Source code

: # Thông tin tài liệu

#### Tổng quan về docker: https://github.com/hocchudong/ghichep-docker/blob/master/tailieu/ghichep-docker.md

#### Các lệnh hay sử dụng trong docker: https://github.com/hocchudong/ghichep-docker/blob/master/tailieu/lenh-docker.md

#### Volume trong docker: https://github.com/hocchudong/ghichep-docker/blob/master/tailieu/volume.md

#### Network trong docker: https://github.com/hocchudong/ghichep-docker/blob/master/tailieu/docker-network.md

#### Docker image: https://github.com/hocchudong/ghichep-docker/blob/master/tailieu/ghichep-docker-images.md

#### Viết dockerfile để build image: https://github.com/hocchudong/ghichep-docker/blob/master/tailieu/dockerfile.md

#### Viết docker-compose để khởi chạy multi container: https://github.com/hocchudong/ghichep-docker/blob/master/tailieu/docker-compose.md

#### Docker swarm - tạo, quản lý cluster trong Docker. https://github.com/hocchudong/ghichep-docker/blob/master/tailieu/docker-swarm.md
——
Copy each line from the data that features the string "image".

#### Docker image: https://github.com/hocchudong/ghichep-docker/blob/master/tailieu/ghichep-docker-images.md
#### Viết dockerfile để build image: https://github.com/hocchudong/ghichep-docker/blob/master/tailieu/dockerfile.md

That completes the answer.